Netflix has plenty of New Year’s Eve-themed movies to watch on Dec. 31. Netflix

Streaming services like Netflix, Amazon and Hulu are now the one of the most popular ways people watch video content today, but could they be subject to taxes? A recent report from The Pew Charitable Trusts’ Stateline highlights several proposed taxes around the United States that would specifically target streaming video services.

In Chicago, officials originally announced a plan in 2015 to place a nine percent tax on cloud-based services. As an extension of an existing personal property tax, the new proposal would cover both streaming video and services like general cloud-based streaming. After negotiations, the tax rate was reduced to 5.25 percent and went into effect Jan. 1. But as Crain’s Chicago Business notes, enforcement and collection can potentially be problematic:

“The other impact comes if the companies also provide their technology to customers via the cloud. They would have to collect the tax from their customers in Chicago. Among the questions is how such a tax would be collected from a large customer that is headquartered in Chicago but has facilities outside the city where much of that software is used.”

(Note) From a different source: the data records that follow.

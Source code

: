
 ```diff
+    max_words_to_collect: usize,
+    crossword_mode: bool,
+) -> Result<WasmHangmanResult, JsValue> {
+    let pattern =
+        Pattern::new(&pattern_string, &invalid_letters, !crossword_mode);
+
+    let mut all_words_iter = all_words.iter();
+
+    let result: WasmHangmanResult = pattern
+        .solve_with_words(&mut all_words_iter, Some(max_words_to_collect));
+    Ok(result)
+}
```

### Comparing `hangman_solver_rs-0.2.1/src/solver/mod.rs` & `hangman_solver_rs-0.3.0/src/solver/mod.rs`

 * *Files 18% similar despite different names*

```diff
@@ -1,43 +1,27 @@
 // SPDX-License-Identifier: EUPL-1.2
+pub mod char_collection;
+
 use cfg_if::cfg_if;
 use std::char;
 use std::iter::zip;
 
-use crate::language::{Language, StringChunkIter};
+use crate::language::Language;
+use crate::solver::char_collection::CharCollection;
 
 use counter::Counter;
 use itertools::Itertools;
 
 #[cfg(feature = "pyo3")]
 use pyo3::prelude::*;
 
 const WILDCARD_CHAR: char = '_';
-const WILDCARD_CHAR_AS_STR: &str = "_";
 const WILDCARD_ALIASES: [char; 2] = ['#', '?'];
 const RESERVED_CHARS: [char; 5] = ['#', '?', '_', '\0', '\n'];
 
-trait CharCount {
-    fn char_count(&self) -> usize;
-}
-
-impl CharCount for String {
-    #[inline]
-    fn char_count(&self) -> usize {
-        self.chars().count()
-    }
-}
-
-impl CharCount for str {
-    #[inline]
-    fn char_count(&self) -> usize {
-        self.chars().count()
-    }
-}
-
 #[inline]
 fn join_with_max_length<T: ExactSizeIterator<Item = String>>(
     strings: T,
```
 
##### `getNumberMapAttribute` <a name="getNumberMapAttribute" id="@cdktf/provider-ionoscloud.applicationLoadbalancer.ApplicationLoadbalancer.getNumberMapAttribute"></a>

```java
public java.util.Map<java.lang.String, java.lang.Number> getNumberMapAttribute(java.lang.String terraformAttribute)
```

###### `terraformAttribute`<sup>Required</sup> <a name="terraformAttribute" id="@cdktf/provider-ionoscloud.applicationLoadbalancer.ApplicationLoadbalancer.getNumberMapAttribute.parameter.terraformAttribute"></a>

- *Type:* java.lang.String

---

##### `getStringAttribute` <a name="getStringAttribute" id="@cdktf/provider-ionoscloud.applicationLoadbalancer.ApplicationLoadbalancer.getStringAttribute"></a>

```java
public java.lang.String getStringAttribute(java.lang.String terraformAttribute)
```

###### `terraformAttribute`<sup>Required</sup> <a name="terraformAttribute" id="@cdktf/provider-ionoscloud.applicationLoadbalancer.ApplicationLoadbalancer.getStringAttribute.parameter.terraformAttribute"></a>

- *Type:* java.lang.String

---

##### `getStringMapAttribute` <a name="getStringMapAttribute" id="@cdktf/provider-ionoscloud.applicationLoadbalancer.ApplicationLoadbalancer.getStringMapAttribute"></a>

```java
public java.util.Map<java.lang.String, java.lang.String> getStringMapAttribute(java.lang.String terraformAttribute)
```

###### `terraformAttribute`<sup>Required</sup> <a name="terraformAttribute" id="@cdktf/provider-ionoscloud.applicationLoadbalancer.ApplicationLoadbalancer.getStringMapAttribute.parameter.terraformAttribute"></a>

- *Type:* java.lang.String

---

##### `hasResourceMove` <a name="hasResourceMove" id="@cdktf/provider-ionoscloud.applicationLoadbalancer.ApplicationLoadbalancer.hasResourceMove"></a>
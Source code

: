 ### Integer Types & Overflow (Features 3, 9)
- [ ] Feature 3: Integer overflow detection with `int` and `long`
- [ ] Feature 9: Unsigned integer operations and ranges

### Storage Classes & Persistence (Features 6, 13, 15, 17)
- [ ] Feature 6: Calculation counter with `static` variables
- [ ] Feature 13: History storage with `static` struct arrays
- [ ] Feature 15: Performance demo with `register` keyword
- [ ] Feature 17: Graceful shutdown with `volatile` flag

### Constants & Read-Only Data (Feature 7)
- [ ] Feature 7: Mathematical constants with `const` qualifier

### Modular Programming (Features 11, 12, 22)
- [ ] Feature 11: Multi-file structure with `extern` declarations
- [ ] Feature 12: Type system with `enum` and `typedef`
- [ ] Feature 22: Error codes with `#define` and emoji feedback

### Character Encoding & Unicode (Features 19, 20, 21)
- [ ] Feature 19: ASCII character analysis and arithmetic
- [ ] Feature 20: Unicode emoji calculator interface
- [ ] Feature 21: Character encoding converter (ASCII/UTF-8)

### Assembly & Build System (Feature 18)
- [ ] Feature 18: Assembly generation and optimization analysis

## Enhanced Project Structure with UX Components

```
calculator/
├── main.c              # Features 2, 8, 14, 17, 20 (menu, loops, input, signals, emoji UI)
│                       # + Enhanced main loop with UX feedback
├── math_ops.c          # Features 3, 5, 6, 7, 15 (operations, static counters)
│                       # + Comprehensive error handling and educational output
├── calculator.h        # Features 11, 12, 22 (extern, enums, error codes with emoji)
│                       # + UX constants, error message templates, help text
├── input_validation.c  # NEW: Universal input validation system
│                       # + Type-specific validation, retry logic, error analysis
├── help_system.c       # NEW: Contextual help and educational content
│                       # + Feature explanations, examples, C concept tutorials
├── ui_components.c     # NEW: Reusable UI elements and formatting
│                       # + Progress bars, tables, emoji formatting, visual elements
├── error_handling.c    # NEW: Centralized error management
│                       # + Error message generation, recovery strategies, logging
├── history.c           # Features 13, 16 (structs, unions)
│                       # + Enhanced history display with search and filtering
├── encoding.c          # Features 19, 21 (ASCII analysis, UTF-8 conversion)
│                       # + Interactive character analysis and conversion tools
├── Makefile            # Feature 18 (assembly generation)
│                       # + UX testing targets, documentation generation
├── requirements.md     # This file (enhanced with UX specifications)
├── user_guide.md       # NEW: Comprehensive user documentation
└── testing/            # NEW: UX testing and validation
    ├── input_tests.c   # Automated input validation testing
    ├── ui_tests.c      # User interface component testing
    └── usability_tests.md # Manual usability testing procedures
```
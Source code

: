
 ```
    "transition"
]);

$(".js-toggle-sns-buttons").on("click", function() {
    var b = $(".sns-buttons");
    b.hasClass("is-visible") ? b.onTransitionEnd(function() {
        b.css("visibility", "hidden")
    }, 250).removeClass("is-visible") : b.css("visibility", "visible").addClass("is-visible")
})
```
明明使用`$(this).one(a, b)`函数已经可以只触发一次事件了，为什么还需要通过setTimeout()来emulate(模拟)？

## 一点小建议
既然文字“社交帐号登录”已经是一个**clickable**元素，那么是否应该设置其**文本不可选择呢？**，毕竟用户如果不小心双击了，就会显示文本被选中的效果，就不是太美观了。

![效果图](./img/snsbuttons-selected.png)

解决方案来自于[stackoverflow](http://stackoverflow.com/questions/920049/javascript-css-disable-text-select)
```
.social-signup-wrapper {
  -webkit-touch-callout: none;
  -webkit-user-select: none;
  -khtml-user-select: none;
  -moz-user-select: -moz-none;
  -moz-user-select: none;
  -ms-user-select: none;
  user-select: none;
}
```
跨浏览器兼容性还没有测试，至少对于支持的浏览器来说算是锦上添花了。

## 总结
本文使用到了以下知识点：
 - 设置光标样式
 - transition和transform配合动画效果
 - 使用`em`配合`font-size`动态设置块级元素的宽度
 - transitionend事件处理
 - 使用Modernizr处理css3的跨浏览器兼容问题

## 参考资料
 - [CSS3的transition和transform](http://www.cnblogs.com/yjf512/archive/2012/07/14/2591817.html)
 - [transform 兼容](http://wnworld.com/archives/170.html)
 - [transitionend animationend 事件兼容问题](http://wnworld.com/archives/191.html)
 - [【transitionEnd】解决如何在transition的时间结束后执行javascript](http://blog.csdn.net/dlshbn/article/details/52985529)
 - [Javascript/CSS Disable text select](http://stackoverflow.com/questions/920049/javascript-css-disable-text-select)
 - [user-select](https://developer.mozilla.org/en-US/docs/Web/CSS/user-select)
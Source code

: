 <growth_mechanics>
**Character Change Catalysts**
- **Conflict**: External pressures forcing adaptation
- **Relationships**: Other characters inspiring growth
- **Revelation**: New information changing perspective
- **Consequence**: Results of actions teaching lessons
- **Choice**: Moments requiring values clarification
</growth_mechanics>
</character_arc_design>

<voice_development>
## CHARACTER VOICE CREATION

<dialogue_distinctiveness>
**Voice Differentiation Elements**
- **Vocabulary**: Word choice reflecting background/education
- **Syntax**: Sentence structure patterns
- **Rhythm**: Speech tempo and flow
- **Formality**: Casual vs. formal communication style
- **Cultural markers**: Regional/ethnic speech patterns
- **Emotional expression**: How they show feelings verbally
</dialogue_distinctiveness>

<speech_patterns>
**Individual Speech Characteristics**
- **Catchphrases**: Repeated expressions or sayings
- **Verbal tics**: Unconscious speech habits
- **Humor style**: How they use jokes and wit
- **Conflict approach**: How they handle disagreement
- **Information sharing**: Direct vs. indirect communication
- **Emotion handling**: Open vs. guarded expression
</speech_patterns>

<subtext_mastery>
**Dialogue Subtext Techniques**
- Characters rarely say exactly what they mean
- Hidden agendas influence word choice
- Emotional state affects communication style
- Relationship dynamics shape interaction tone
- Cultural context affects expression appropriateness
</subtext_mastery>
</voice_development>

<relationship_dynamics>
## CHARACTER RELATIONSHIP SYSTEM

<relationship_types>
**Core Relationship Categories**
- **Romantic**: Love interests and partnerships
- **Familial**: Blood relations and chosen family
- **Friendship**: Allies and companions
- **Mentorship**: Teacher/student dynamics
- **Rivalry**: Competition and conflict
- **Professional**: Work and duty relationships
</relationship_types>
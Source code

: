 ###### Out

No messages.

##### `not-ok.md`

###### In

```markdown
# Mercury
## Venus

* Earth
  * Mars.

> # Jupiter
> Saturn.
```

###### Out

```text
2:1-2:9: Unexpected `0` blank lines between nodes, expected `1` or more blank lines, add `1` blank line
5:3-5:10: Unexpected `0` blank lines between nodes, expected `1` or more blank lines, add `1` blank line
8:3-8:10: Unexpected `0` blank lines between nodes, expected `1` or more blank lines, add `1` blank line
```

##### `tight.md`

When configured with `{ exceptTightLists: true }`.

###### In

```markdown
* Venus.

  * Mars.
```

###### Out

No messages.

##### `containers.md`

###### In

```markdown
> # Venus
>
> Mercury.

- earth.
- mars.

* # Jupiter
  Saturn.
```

An early proposal in California highlights similar issues for possible taxes on streaming services. In Pasadena, a city official proposed a potential utility tax that would specifically target platforms including “Hulu, Netflix, Sling TV and Fullscreen Media.”

While the prospect and implications of a streaming video tax are still being debated in the United States, similar initiatives targeted at these companies are not a new occurrence. In May 2016, the European Commission highlighted a proposal that would tax Amazon and Netflix to encourage domestic production of movies and other content.